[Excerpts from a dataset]
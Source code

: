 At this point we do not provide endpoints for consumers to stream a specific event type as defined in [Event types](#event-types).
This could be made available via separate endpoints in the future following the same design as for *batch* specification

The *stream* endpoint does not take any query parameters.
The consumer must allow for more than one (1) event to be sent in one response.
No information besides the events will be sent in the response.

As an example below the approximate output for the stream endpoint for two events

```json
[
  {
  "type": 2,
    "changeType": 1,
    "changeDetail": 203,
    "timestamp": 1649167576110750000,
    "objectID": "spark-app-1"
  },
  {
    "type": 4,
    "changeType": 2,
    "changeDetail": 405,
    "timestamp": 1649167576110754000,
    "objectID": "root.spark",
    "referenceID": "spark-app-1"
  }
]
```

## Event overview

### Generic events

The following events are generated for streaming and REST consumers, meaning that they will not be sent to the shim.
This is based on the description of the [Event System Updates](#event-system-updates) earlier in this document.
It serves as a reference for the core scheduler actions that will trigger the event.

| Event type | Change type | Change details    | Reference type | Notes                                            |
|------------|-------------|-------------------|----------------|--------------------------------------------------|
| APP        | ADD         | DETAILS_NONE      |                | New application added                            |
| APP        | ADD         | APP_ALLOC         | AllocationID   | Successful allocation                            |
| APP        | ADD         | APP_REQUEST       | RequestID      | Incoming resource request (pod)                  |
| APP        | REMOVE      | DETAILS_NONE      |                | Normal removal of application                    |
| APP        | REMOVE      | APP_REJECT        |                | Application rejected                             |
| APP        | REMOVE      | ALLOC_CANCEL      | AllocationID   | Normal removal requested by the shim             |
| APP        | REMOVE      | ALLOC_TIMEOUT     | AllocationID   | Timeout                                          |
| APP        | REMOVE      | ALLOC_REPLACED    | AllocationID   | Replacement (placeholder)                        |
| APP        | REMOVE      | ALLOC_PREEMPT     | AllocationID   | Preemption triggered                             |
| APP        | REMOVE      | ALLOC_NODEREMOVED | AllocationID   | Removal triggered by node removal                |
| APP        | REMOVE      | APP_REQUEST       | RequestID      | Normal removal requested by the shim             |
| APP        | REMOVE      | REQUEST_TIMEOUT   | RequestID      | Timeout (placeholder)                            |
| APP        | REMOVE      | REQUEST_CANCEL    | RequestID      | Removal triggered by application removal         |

» YOUR GOAL: All of the data above should be reproduced exactly.

» WRITTEN ANSWER:
Source code

: At this point we do not provide endpoints for consumers to stream a specific event type as defined in [Event types](#event-types).
This could be made available via separate endpoints in the future following the same design as for *batch* specification

The *stream* endpoint does not take any query parameters.
The consumer must allow for more than one (1) event to be sent in one response.
No information besides the events will be sent in the response.

As an example below the approximate output for the stream endpoint for two events

```json
[
  {
  "type": 2,
    "changeType": 1,
    "changeDetail": 203,
    "timestamp": 1649167576110750000,
    "objectID": "spark-app-1"
  },
  {
    "type": 4,
    "changeType": 2,
    "changeDetail": 405,
    "timestamp": 1649167576110754000,
    "objectID": "root.spark",
    "referenceID": "spark-app-1"
  }
]
```

## Event overview

### Generic events

The following events are generated for streaming and REST consumers, meaning that they will not be sent to the shim.
This is based on the description of the [Event System Updates](#event-system-updates) earlier in this document.
It serves as a reference for the core scheduler actions that will trigger the event.

| Event type | Change type | Change details    | Reference type | Notes                                            |
|------------|-------------|-------------------|----------------|--------------------------------------------------|
| APP        | ADD         | DETAILS_NONE      |                | New application added                            |
| APP        | ADD         | APP_ALLOC         | AllocationID   | Successful allocation                            |
| APP        | ADD         | APP_REQUEST       | RequestID      | Incoming resource request (pod)                  |
| APP        | REMOVE      | DETAILS_NONE      |                | Normal removal of application                    |
| APP        | REMOVE      | APP_REJECT        |                | Application rejected                             |
| APP        | REMOVE      | ALLOC_CANCEL      | AllocationID   | Normal removal requested by the shim             |
| APP        | REMOVE      | ALLOC_TIMEOUT     | AllocationID   | Timeout                                          |
| APP        | REMOVE      | ALLOC_REPLACED    | AllocationID   | Replacement (placeholder)                        |
| APP        | REMOVE      | ALLOC_PREEMPT     | AllocationID   | Preemption triggered                             |
| APP        | REMOVE      | ALLOC_NODEREMOVED | AllocationID   | Removal triggered by node removal                |
| APP        | REMOVE      | APP_REQUEST       | RequestID      | Normal removal requested by the shim             |
| APP        | REMOVE      | REQUEST_TIMEOUT   | RequestID      | Timeout (placeholder)                            |
| APP        | REMOVE      | REQUEST_CANCEL    | RequestID      | Removal triggered by application removal         |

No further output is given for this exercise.